We are all so tempted to try immediate, obvious, fixes to problems: Slobodan Milosevic kills people-bomb him into submission. Students shoot other students at school-control weapons, beef up security. Someone is caught dealing drugs-throw the book at him. But this is treating symptoms, not root causes. We should be asking why we continue to have these problems, and why they seem to be increasing.
Cultural anthropologists tell us that the outer manifestations of a culture-how we dress and eat, how we relate to one another, the problems we have-are the result of a set of values, beliefs, and ideas held by its members. And even deeper, these values spring from a story (often an origin story) of who we are, why we are here, and how we are to relate to other humans and the natural world.
This is the root cause of our problem. For as cultural historian Thomas Berry says, we are between stories. The old stories, often forming the basis of religions, have lost their power to affect us. Why? Limited in time and place, they are exclusive, giving permission to have enemies: How many wars have been fought on religious grounds? They are often scientifically inaccurate, causing some to dismiss them out of hand. They have been dogmatized, losing their deeper meanings and suffering by association with the failings of related institutions.
These stories embodied important values-love your neighbor and do unto others as you would have them do unto you; the love of money is the root of all evil; honor your father and mother; thour shalt not kill. It is from such stories that our lives gain meaning and give us a purpose transcending our own narrow wants and desires. They put us into a larger context of time and space and are essential if we are to have societies in which the members feel sufficient kinship to behave in conscious, loving ways.
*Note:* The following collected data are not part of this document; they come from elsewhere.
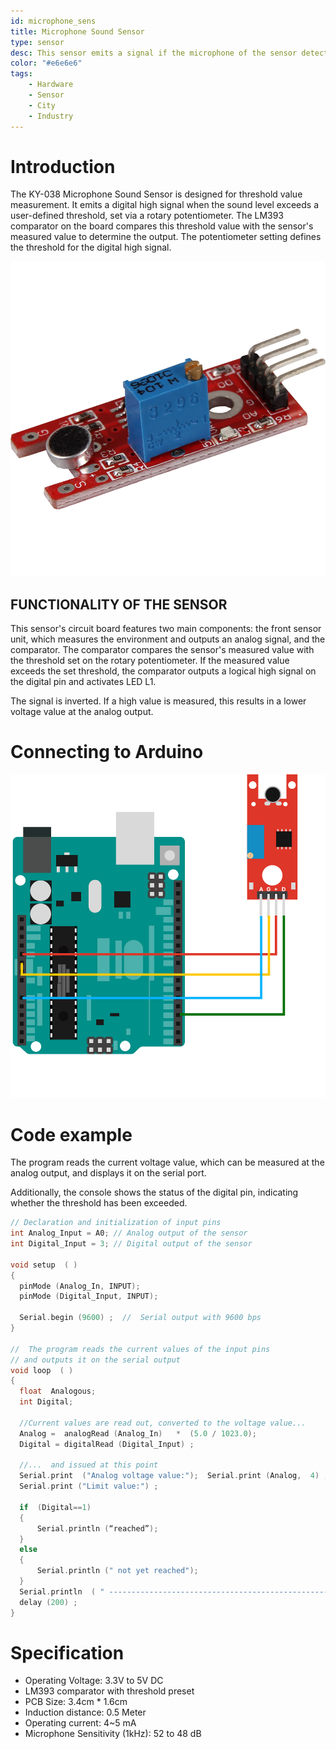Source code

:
 ```yaml
---
id: microphone_sens
title: Microphone Sound Sensor
type: sensor
desc: This sensor emits a signal if the microphone of the sensor detects a noise. The sensitivity of the sensor can be adjusted by means of a controller.
color: "#e6e6e6"
tags:
    - Hardware
    - Sensor
    - City
    - Industry
---
```


# Introduction

The KY-038 Microphone Sound Sensor is designed for threshold value measurement. It emits a digital high signal when the sound level exceeds a user-defined threshold, set via a rotary potentiometer. The LM393 comparator on the board compares this threshold value with the sensor's measured value to determine the output. The potentiometer setting defines the threshold for the digital high signal.

![microphone-small](img/microphone-small.png#width=300)

## FUNCTIONALITY OF THE SENSOR

This sensor's circuit board features two main components: the front sensor unit, which measures the environment and outputs an analog signal, and the comparator. The comparator compares the sensor's measured value with the threshold set on the rotary potentiometer. If the measured value exceeds the set threshold, the comparator outputs a logical high signal on the digital pin and activates LED L1.

<alert type="warning">The signal is inverted. If a high value is measured, this results in a lower voltage value at the analog output.</alert>


# Connecting to Arduino

![microphone-small--arduino](img/arduino-connection.svg#width=500)

# Code example

The program reads the current voltage value, which can be measured at the analog output, and displays it on the serial port.

Additionally, the console shows the status of the digital pin, indicating whether the threshold has been exceeded.

``` c
// Declaration and initialization of input pins
int Analog_Input = A0; // Analog output of the sensor
int Digital_Input = 3; // Digital output of the sensor
  
void setup  ( )
{
  pinMode (Analog_In, INPUT);
  pinMode (Digital_Input, INPUT);
       
  Serial.begin (9600) ;  //  Serial output with 9600 bps
}
  
//  The program reads the current values of the input pins
// and outputs it on the serial output
void loop  ( )
{
  float  Analogous;
  int Digital;
    
  //Current values are read out, converted to the voltage value...
  Analog =  analogRead (Analog_In)   *  (5.0 / 1023.0); 
  Digital = digitalRead (Digital_Input) ;
    
  //...  and issued at this point
  Serial.print  ("Analog voltage value:");  Serial.print (Analog,  4) ;   Serial.print  ("V, ");
  Serial.print ("Limit value:") ;
  
  if  (Digital==1) 
  {
      Serial.println (“reached”);
  }
  else
  {
      Serial.println (" not yet reached");
  }
  Serial.println  ( " ----------------------------------------------------------------") ;
  delay (200) ;
}

```

# Specification

- Operating Voltage: 3.3V to 5V DC
- LM393 comparator with threshold preset
- PCB Size: 3.4cm * 1.6cm
- Induction distance: 0.5 Meter
- Operating current:  4~5 mA
- Microphone Sensitivity (1kHz): 52 to 48 dB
Where do we find a new story, one that is adequate to today's global civilization? As mythologist Joseph Campbell said, the new myth (or story) cannot be about this people and this place, but must be about everyone and the whole of Earth. Fortunately, scientific discoveries of the last few decades, coming from sources as diverse as the Hubble Telescope, archeologists digging in Africa, and microbiologists peering through their microscopes, are bringing into focus a picture of an unfolding, emergent Universe in which we are embedded. The incredible string of events over the past 15 billion years has brought forth a creature, us, that can look back to contemplate and appreciate the journey, with all its awe, wonder, and mystery.
We can now see that we are a child of the evolutionary process (as one teacher put it: we are the result of the Earth's attempt to become conscious).
The question is whether we will look deeply enough to find what it is we must do to enable this wondrous process to continue. My guess is that the principles we discover from looking at this story will be the same as those intuited by the great spiritual geniuses around whom we formed the world's great religions-who can doubt that it is our task to learn how to love in every situation? But now we can verify these principles by scientific observation in addition to intuition. And these principles apply to all of us-in fact, not only to all of humanity, but to every other aspect, material and non-material, of our Universe. And they apply to our attitudes and actions toward all these aspects as well, not just toward other humans.
This new knowledge is just beginning to enable us to bring forth a contemporary, inspiring, universal origin story that once again will give meaning to our existence, both individually and as a species, and from which we will be pulled to act out of the highest and best part of our nature. As this occurs, we will see a decline in the kind of problems we keep trying, unsuccessfully, to "fix."